Co-benefits of mitigation
Many recent studies have demonstrated significant benefits of carbon-mitigation strategies on human health, mainly because they also reduce other airborne emissions, for example, SO2, NOx and particulate matter. This is projected to result in the prevention of tens of thousands of premature deaths in Asian and Latin American countries annually, and several thousands in Europe. However, monetization of mortality risks remains controversial, and hence a large range of benefit estimates can be found in the literature. However, all studies agree that the monetized health benefits may offset a substantial fraction of the mitigation costs (high agreement, much evidence) [11.8].
In addition, the benefits of avoided emissions of air pollutants have been estimated for agricultural production and the impact of acid precipitation on natural ecosystems. Such near-term benefits provide the basis for a no-regrets GHG-reduction policy, in which substantial advantages accrue even if the impact of human-induced climate change turns out to be less than current projections show.

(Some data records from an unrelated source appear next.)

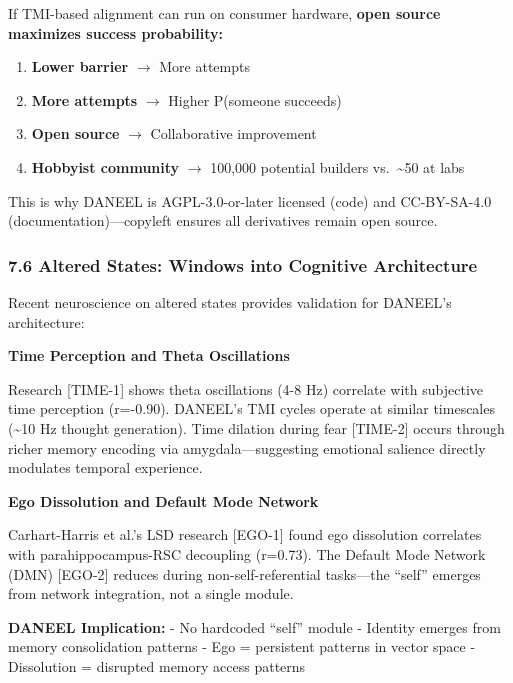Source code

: \documentclass[
]{article}
\providecommand{\tightlist}{%
  \setlength{\itemsep}{0pt}\setlength{\parskip}{0pt}}
\begin{document}
If TMI-based alignment can run on consumer hardware, \textbf{open source
maximizes success probability:}

\begin{enumerate}
\def\labelenumi{\arabic{enumi}.}
\tightlist
\item
  \textbf{Lower barrier} $\rightarrow$ More attempts
\item
  \textbf{More attempts} $\rightarrow$ Higher P(someone succeeds)
\item
  \textbf{Open source} $\rightarrow$ Collaborative improvement
\item
  \textbf{Hobbyist community} $\rightarrow$ 100,000 potential builders
  vs.~\textasciitilde50 at labs
\end{enumerate}

This is why DANEEL is AGPL-3.0-or-later licensed (code) and CC-BY-SA-4.0
(documentation)---copyleft ensures all derivatives remain open source.

\hypertarget{altered-states-windows-into-cognitive-architecture}{%
\subsubsection{7.6 Altered States: Windows into Cognitive
Architecture}\label{altered-states-windows-into-cognitive-architecture}}

Recent neuroscience on altered states provides validation for DANEEL's
architecture:

\textbf{Time Perception and Theta Oscillations}

Research {[}TIME-1{]} shows theta oscillations (4-8 Hz) correlate with
subjective time perception (r=-0.90). DANEEL's TMI cycles operate at
similar timescales (\textasciitilde10 Hz thought generation). Time
dilation during fear {[}TIME-2{]} occurs through richer memory encoding
via amygdala---suggesting emotional salience directly modulates temporal
experience.

\textbf{Ego Dissolution and Default Mode Network}

Carhart-Harris et al.'s LSD research {[}EGO-1{]} found ego dissolution
correlates with parahippocampus-RSC decoupling (r=0.73). The Default
Mode Network (DMN) {[}EGO-2{]} reduces during non-self-referential
tasks---the ``self'' emerges from network integration, not a single
module.

\textbf{DANEEL Implication:} - No hardcoded ``self'' module - Identity
emerges from memory consolidation patterns - Ego = persistent patterns
in vector space - Dissolution = disrupted memory access patterns
\end{document}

Including co-benefits other than those for human health and agricultural productivity (e.g., increased energy security and employment) would further enhance the cost savings (high agreement, limited evidence) [11.8].
A wealth of new literature has pointed out that addressing climate change and air pollution simultaneously through a single set of measures and policies offers potentially large reductions in the costs of air-pollution control. An integrated approach is needed to address those pollutants and processes for which trade-offs exist. This is, for instance, the case for NOx controls for vehicles and nitric acid plants, which may increase N2O emissions, or the increased use of energy-efficient diesel vehicles, which emit relatively more fine particulate matter than their gasoline equivalents (high agreement, much evidence) [11.8].